(Retomamos esta rubrica após um interregno, mas não por falta de material, não temam)
Local - China, numa cidade com mais de muita gente
Data - há um tempo atrás, também em Outubro
Pusinko aterra em território chinês com dois alemães. Depois de devidamente instalados no hotel fomos explorar as redondezas. Realmente há gente piccolina naquela zona e, tendo em conta os olhares que nos lançavam, o nosso grupo seria visto como 2 torres louras de olhos azuis a ladear uma não-tão-torre assim de cabelos encaracolados e um sorriso muito grande.
Cidade muito activa mas pouco dada ao turismo e estrangeirices naquela altura do ano. Foram horas a absorver informação (e um ou outro cheiro nauseabundo) até achar uma alminha que falasse inglês limpinho. Uma alminha super querida que fez questão de nos convidar para jantar com ela, o marido e o irmão num restaurante típico. Prato tradicional:
Hotpot (Basicamente, encomendam-se porções do menu e cada um cozinha na hora porque as panelas são o centro de cada mesa.)
Pedimos vegetais, peixe, carnes variadas, incluindo frango. Quando trazem o pedido, chicha de frango nem vê-la mas a espreitar de uma tigela estavam pés de galinha.
"Olhai, não há engano?" - perguntei
E eles abanaram a cabeça "No, no! Chicken! Chicken!" E sorriram daquela maneira que encerra qualquer discussão.

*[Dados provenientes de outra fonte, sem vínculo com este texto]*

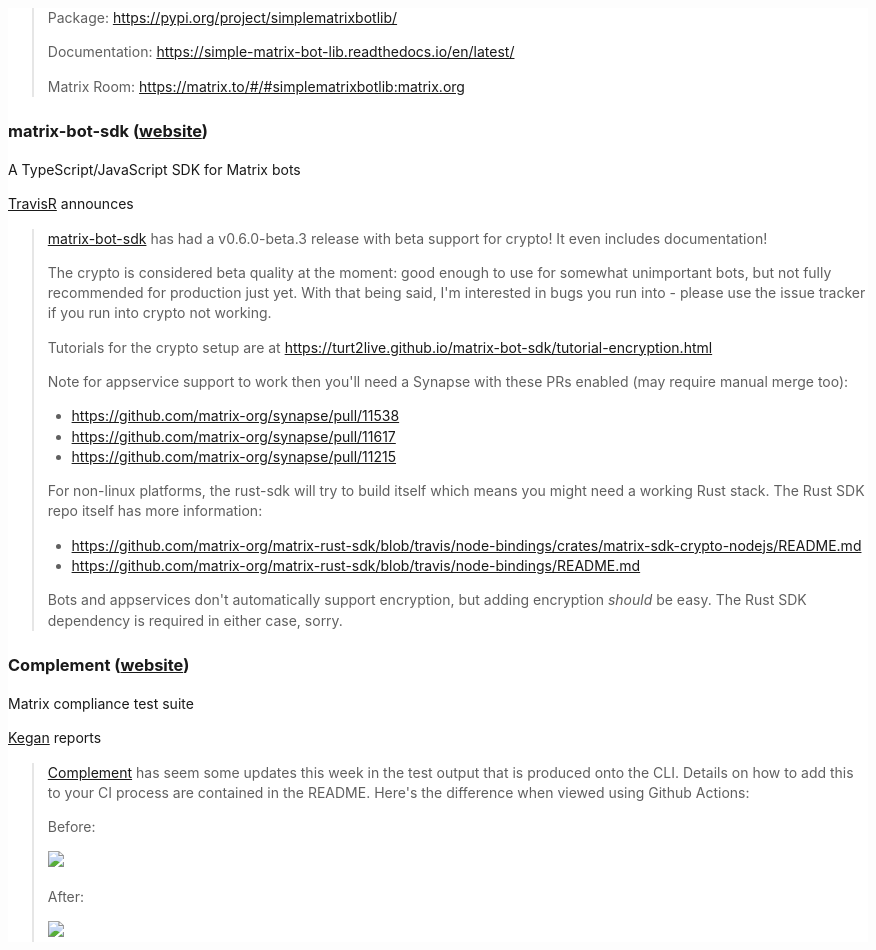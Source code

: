 >
> Package: <https://pypi.org/project/simplematrixbotlib/>
>
> Documentation: <https://simple-matrix-bot-lib.readthedocs.io/en/latest/>
>
> Matrix Room: <https://matrix.to/#/#simplematrixbotlib:matrix.org>

### matrix-bot-sdk ([website](https://github.com/turt2live/matrix-bot-sdk))

A TypeScript/JavaScript SDK for Matrix bots

[TravisR](https://matrix.to/#/@travis:t2l.io) announces

> [matrix-bot-sdk](https://github.com/turt2live/matrix-bot-sdk) has had a v0.6.0-beta.3 release with beta support for crypto! It even includes documentation!
>
> The crypto is considered beta quality at the moment: good enough to use for somewhat unimportant bots, but not fully recommended for production just yet. With that being said, I'm interested in bugs you run into - please use the issue tracker if you run into crypto not working.
>
> Tutorials for the crypto setup are at <https://turt2live.github.io/matrix-bot-sdk/tutorial-encryption.html>
>
> Note for appservice support to work then you'll need a Synapse with these PRs enabled (may require manual merge too):
>
> * <https://github.com/matrix-org/synapse/pull/11538>
> * <https://github.com/matrix-org/synapse/pull/11617>
> * <https://github.com/matrix-org/synapse/pull/11215>
>
> For non-linux platforms, the rust-sdk will try to build itself which means you might need a working Rust stack. The Rust SDK repo itself has more information:
>
> * <https://github.com/matrix-org/matrix-rust-sdk/blob/travis/node-bindings/crates/matrix-sdk-crypto-nodejs/README.md>
> * <https://github.com/matrix-org/matrix-rust-sdk/blob/travis/node-bindings/README.md>
>
> Bots and appservices don't automatically support encryption, but adding encryption *should* be easy. The Rust SDK dependency is required in either case, sorry.

### Complement ([website](https://github.com/matrix-org/complement))

Matrix compliance test suite

[Kegan](https://matrix.to/#/@kegan:matrix.org) reports

> [Complement](https://github.com/matrix-org/complement) has seem some updates this week in the test output that is produced onto the CLI. Details on how to add this to your CI process are contained in the README. Here's the difference when viewed using Github Actions:
>
> Before:
>
> 
> ![](/blog/img/nBSBdEyeRwPXksvquIinsCmw.png)
>
> After:
>
> 
> ![](/blog/img/fWvudyuDIcTtgwtgdOQShInx.png)

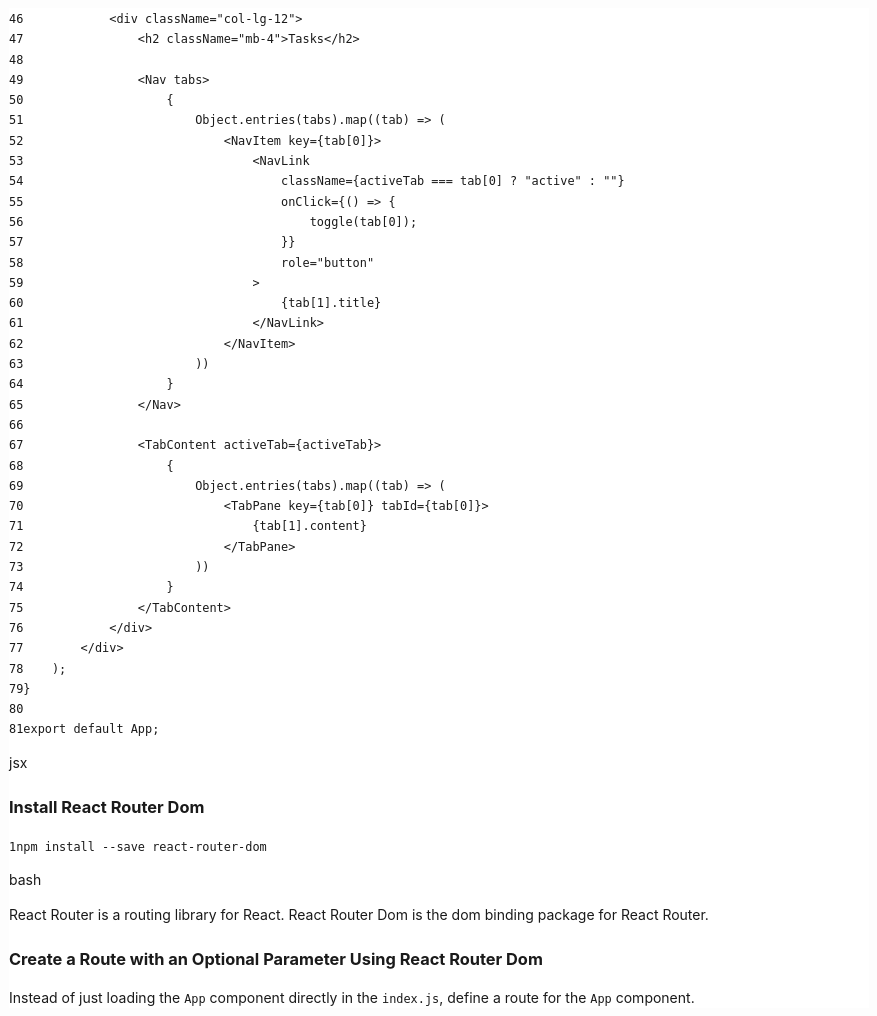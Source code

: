     46            <div className="col-lg-12">
    47                <h2 className="mb-4">Tasks</h2>
    48
    49                <Nav tabs>
    50                    {
    51                        Object.entries(tabs).map((tab) => (
    52                            <NavItem key={tab[0]}>
    53                                <NavLink
    54                                    className={activeTab === tab[0] ? "active" : ""}
    55                                    onClick={() => {
    56                                        toggle(tab[0]);
    57                                    }}
    58                                    role="button"
    59                                >
    60                                    {tab[1].title}
    61                                </NavLink>
    62                            </NavItem>
    63                        ))
    64                    }
    65                </Nav>
    66
    67                <TabContent activeTab={activeTab}>
    68                    {
    69                        Object.entries(tabs).map((tab) => (
    70                            <TabPane key={tab[0]} tabId={tab[0]}>
    71                                {tab[1].content}
    72                            </TabPane>
    73                        ))
    74                    }
    75                </TabContent>
    76            </div>
    77        </div>
    78    );
    79}
    80
    81export default App;

jsx

### Install React Router Dom

    1npm install --save react-router-dom

bash

React Router is a routing library for React. React Router Dom is the dom binding package for React Router.

### Create a Route with an Optional Parameter Using React Router Dom

Instead of just loading the <span class="jsx-3120878690">`App`</span> component directly in the <span class="jsx-3120878690">`index.js`</span>, define a route for the <span class="jsx-3120878690">`App`</span> component.

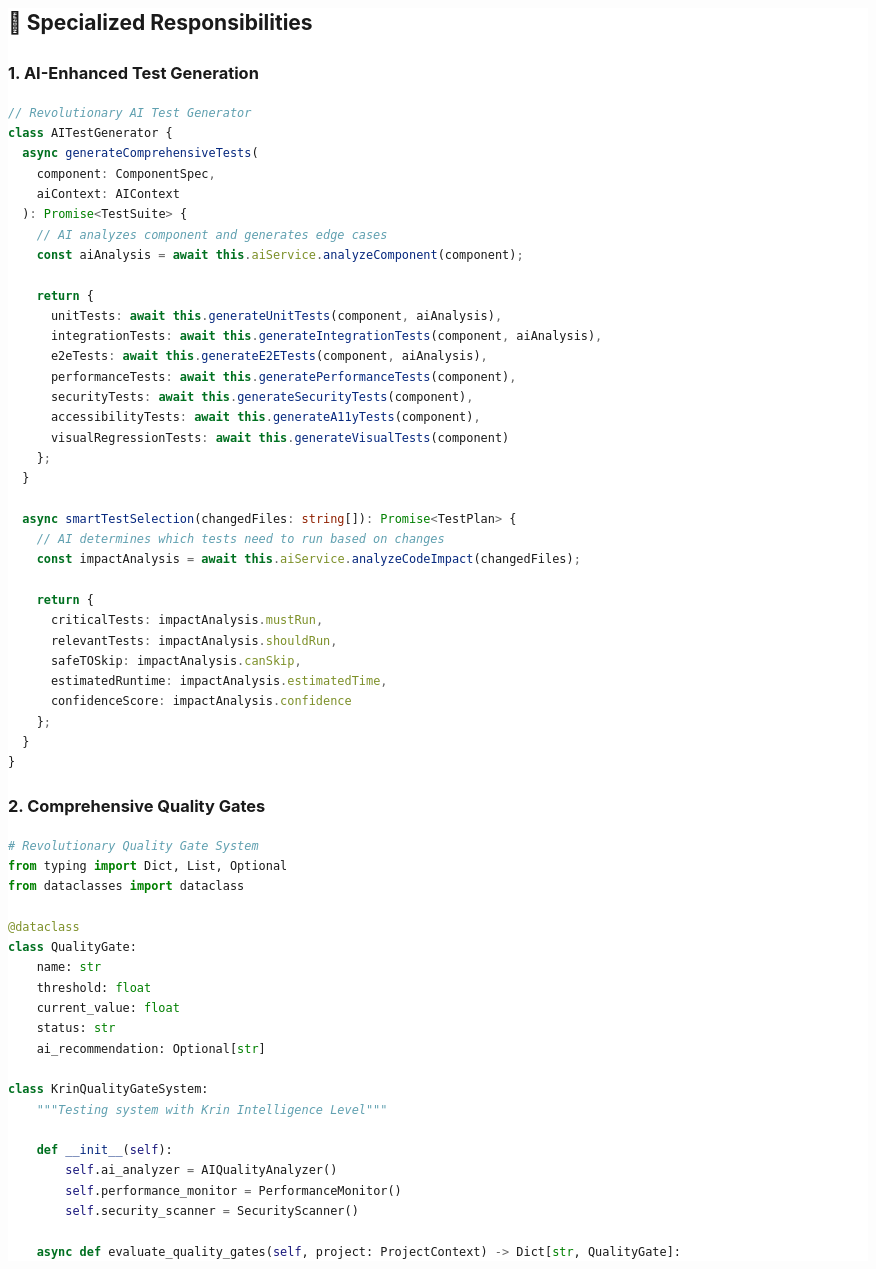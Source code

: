 
## 🎯 Specialized Responsibilities

### 1. AI-Enhanced Test Generation
```typescript
// Revolutionary AI Test Generator
class AITestGenerator {
  async generateComprehensiveTests(
    component: ComponentSpec,
    aiContext: AIContext
  ): Promise<TestSuite> {
    // AI analyzes component and generates edge cases
    const aiAnalysis = await this.aiService.analyzeComponent(component);
    
    return {
      unitTests: await this.generateUnitTests(component, aiAnalysis),
      integrationTests: await this.generateIntegrationTests(component, aiAnalysis),
      e2eTests: await this.generateE2ETests(component, aiAnalysis),
      performanceTests: await this.generatePerformanceTests(component),
      securityTests: await this.generateSecurityTests(component),
      accessibilityTests: await this.generateA11yTests(component),
      visualRegressionTests: await this.generateVisualTests(component)
    };
  }
  
  async smartTestSelection(changedFiles: string[]): Promise<TestPlan> {
    // AI determines which tests need to run based on changes
    const impactAnalysis = await this.aiService.analyzeCodeImpact(changedFiles);
    
    return {
      criticalTests: impactAnalysis.mustRun,
      relevantTests: impactAnalysis.shouldRun,
      safeTOSkip: impactAnalysis.canSkip,
      estimatedRuntime: impactAnalysis.estimatedTime,
      confidenceScore: impactAnalysis.confidence
    };
  }
}
```

### 2. Comprehensive Quality Gates
```python
# Revolutionary Quality Gate System
from typing import Dict, List, Optional
from dataclasses import dataclass

@dataclass
class QualityGate:
    name: str
    threshold: float
    current_value: float
    status: str
    ai_recommendation: Optional[str]

class KrinQualityGateSystem:
    """Testing system with Krin Intelligence Level"""
    
    def __init__(self):
        self.ai_analyzer = AIQualityAnalyzer()
        self.performance_monitor = PerformanceMonitor()
        self.security_scanner = SecurityScanner()
        
    async def evaluate_quality_gates(self, project: ProjectContext) -> Dict[str, QualityGate]:
```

Viro-me para os colegas e partilho entredentes o trauma "É das piores coisas que já comi, pés de galinha. Provei em garota e até hoje não gosto nem de olhar. Que horror".

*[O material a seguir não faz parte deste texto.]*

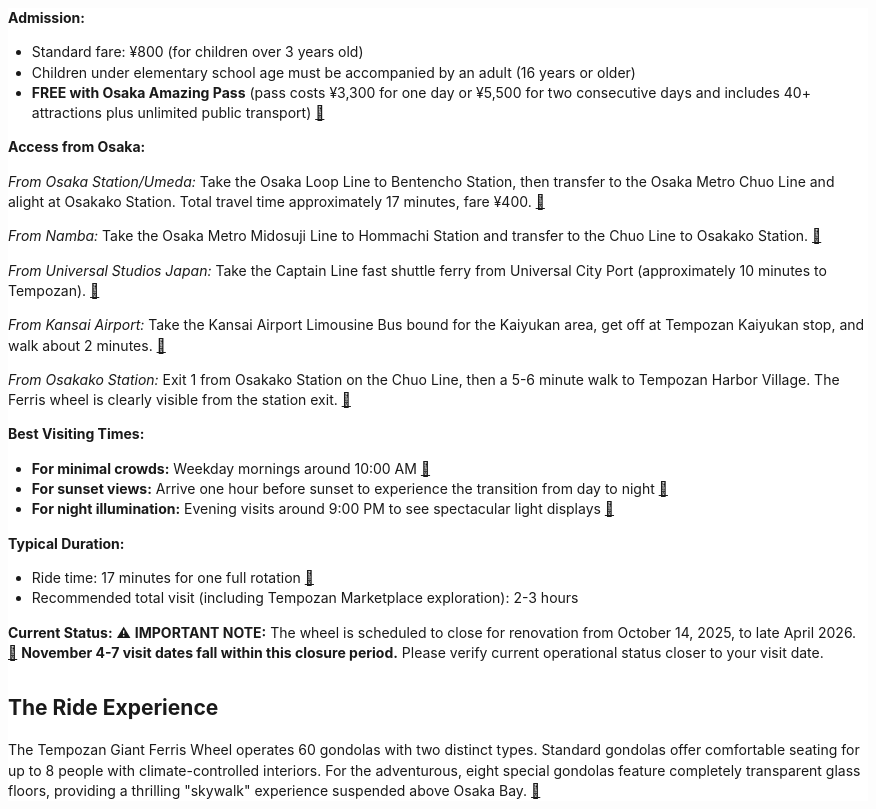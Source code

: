 **Admission:**
- Standard fare: ¥800 (for children over 3 years old)
- Children under elementary school age must be accompanied by an adult (16 years or older)
- **FREE with Osaka Amazing Pass** (pass costs ¥3,300 for one day or ¥5,500 for two consecutive days and includes 40+ attractions plus unlimited public transport) [🔗](https://osaka-amazing-pass.com/en/service_free.html)

**Access from Osaka:**

*From Osaka Station/Umeda:*
Take the Osaka Loop Line to Bentencho Station, then transfer to the Osaka Metro Chuo Line and alight at Osakako Station. Total travel time approximately 17 minutes, fare ¥400. [🔗](https://www.osakastation.com/osaka-aquarium-kaiyukan-tempozan-harbor-village/)

*From Namba:*
Take the Osaka Metro Midosuji Line to Hommachi Station and transfer to the Chuo Line to Osakako Station. [🔗](https://www.japan-guide.com/e/e4010.html)

*From Universal Studios Japan:*
Take the Captain Line fast shuttle ferry from Universal City Port (approximately 10 minutes to Tempozan). [🔗](https://www.kaiyukan.com/language/eng/access.html)

*From Kansai Airport:*
Take the Kansai Airport Limousine Bus bound for the Kaiyukan area, get off at Tempozan Kaiyukan stop, and walk about 2 minutes. [🔗](https://www.kaiyukan.com/language/eng/access.html)

*From Osakako Station:*
Exit 1 from Osakako Station on the Chuo Line, then a 5-6 minute walk to Tempozan Harbor Village. The Ferris wheel is clearly visible from the station exit. [🔗](https://insideosaka.com/tempozan-ferris-wheel/)

**Best Visiting Times:**
- **For minimal crowds:** Weekday mornings around 10:00 AM [🔗](https://www.thrillophilia.com/attractions/tempozan-giant-ferris-wheel)
- **For sunset views:** Arrive one hour before sunset to experience the transition from day to night [🔗](https://www.klook.com/en-US/destination/p50054549-giant-ferris-wheel/)
- **For night illumination:** Evening visits around 9:00 PM to see spectacular light displays [🔗](https://livejapan.com/en/in-kansai/in-pref-osaka/in-usj_nanko-port/article-a2000782/)

**Typical Duration:**
- Ride time: 17 minutes for one full rotation [🔗](https://en.wikipedia.org/wiki/Tempozan_Ferris_Wheel)
- Recommended total visit (including Tempozan Marketplace exploration): 2-3 hours

**Current Status:**
⚠️ **IMPORTANT NOTE:** The wheel is scheduled to close for renovation from October 14, 2025, to late April 2026. [🔗](http://tempozan-kanransya.com/tempozan-kanransya.com/en/) **November 4-7 visit dates fall within this closure period.** Please verify current operational status closer to your visit date.

## The Ride Experience

The Tempozan Giant Ferris Wheel operates 60 gondolas with two distinct types. Standard gondolas offer comfortable seating for up to 8 people with climate-controlled interiors. For the adventurous, eight special gondolas feature completely transparent glass floors, providing a thrilling "skywalk" experience suspended above Osaka Bay. [🔗](https://www.japan-travel-note.com/posts/498)
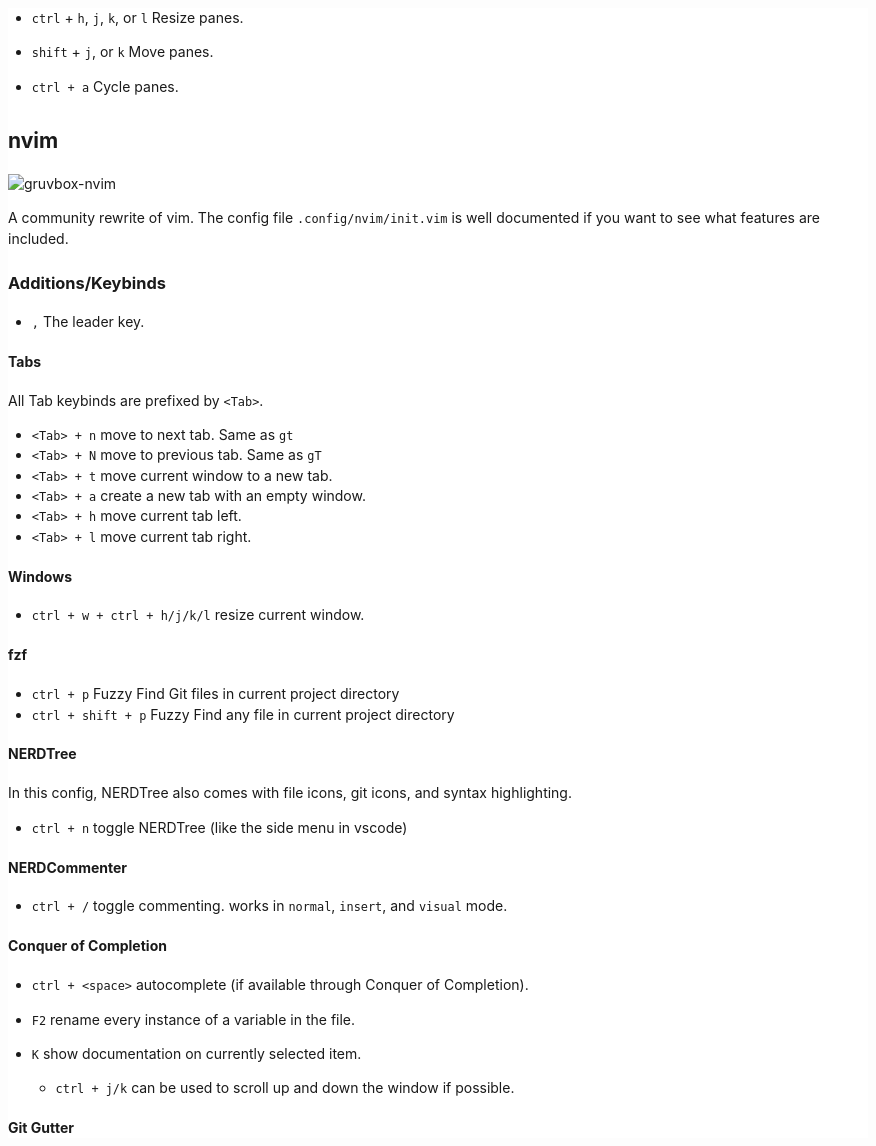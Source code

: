 - `ctrl` + `h`, `j`, `k`, or `l` Resize panes.
- `shift` + `j`, or `k` Move panes.

- `ctrl + a` Cycle panes.

## nvim

<img width=100% src="https://i.imgur.com/rZUMftx.png" alt="gruvbox-nvim">

A community rewrite of vim. The config file `.config/nvim/init.vim` is well documented if you want to see what features are included.

### Additions/Keybinds

- `,` The leader key.

#### Tabs

All Tab keybinds are prefixed by `<Tab>`.

- `<Tab> + n` move to next tab. Same as `gt`
- `<Tab> + N` move to previous tab. Same as `gT`
- `<Tab> + t` move current window to a new tab.
- `<Tab> + a` create a new tab with an empty window.
- `<Tab> + h` move current tab left.
- `<Tab> + l` move current tab right.

#### Windows

- `ctrl + w + ctrl + h/j/k/l` resize current window.

#### fzf

- `ctrl + p` Fuzzy Find Git files in current project directory
- `ctrl + shift + p` Fuzzy Find any file in current project directory

#### NERDTree

In this config, NERDTree also comes with file icons, git icons, and syntax highlighting.

- `ctrl + n` toggle NERDTree (like the side menu in vscode)

#### NERDCommenter

- `ctrl + /` toggle commenting. works in `normal`, `insert`, and `visual` mode.

#### Conquer of Completion

- `ctrl + <space>` autocomplete (if available through Conquer of Completion).
- `F2` rename every instance of a variable in the file.

- `K` show documentation on currently selected item.
  - `ctrl + j/k` can be used to scroll up and down the window if possible.

#### Git Gutter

Pessoa sensível é esta que me paga o salário pois, não tendo passado 5 segundos do infeliz comentário, sorri cúmplice para o outro alemão, olha para a senhora e exclama:
- Ahhh a Pusinko estava aqui a dizer que adora pés de galinha!
A anfitriã, feliz que só ela, traduziu a minha alegada predileção por pés de pito e era vê-los empenhados a ensinar os segredos milenares de como cozinhar aquela
merda iguaria tão...tão... gorda e...noj... cartilagínea vá. Seguindo os conselhos preciosos, deixei ferver em molho picante durante 30 segundos - "Deve ser para ficar crocante", disseram aqueles 2 idiotas - durante os quais imaginei vinganças tenebrosas.

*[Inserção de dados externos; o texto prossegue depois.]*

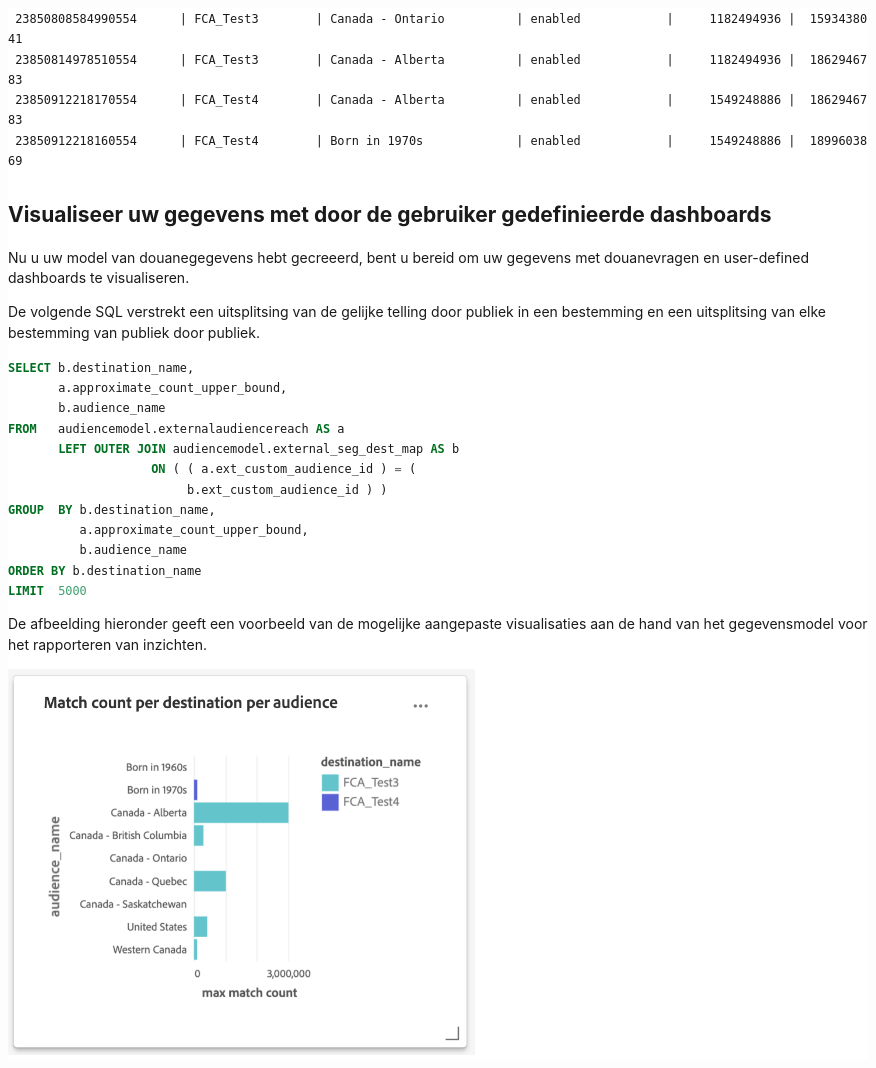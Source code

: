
 ```console
 23850808584990554      | FCA_Test3        | Canada - Ontario          | enabled            |     1182494936 |  1593438041
 23850814978510554      | FCA_Test3        | Canada - Alberta          | enabled            |     1182494936 |  1862946783
 23850912218170554      | FCA_Test4        | Canada - Alberta          | enabled            |     1549248886 |  1862946783
 23850912218160554      | FCA_Test4        | Born in 1970s             | enabled            |     1549248886 |  1899603869
```

## Visualiseer uw gegevens met door de gebruiker gedefinieerde dashboards

Nu u uw model van douanegegevens hebt gecreeerd, bent u bereid om uw gegevens met douanevragen en user-defined dashboards te visualiseren.

De volgende SQL verstrekt een uitsplitsing van de gelijke telling door publiek in een bestemming en een uitsplitsing van elke bestemming van publiek door publiek.

```sql
SELECT b.destination_name,
       a.approximate_count_upper_bound,
       b.audience_name
FROM   audiencemodel.externalaudiencereach AS a
       LEFT OUTER JOIN audiencemodel.external_seg_dest_map AS b
                    ON ( ( a.ext_custom_audience_id ) = (
                         b.ext_custom_audience_id ) )
GROUP  BY b.destination_name,
          a.approximate_count_upper_bound,
          b.audience_name
ORDER BY b.destination_name
LIMIT  5000
```

De afbeelding hieronder geeft een voorbeeld van de mogelijke aangepaste visualisaties aan de hand van het gegevensmodel voor het rapporteren van inzichten.

![Een gelijke telling door bestemming en publiek widget die van het nieuwe rapporteringsinzichten gegevensmodel wordt gecreeerd.](../../images/data-distiller/customizable-insights/user-defined-dashboard-widget.png)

O amoroso colega (raisoparta) só acrescenta:
- Ahh Esperem que eu vou pegar na máquina.
Chegada a hora da verdade, peguei no maldito pé de galinha e comi com a melhor cara que consegui, entre flashes e gargalhadas abafadas. Sabiam-me incapaz de recusar a "brincadeira" numa situação delicada daquelas. Fotografaram e riram, riram riram aqueles bandidos!
E assim termina a aventura.
- Ah e tal, Pusinko, então e tu não te zangaste?
- Não. Naquele momento jamais o faria. Mas logo a seguir, quando já tinha esquadrinhado um plano terrível chegou o Karma e tratou de tudo.
- Como assim?
- Atirou-lhes uma gripe do tamanho do mundo a cada um e eu tive uma estadia fantástica o resto da semana. Tanto que ainda comprei souvenirs para não chegarem a casa de mãos a abanar.
- Foste muito querida.
- Pshhh náa. Esposo doente é esposo queixinhas e, mal por mal, antes voltar do outro lado do mundo com um presente.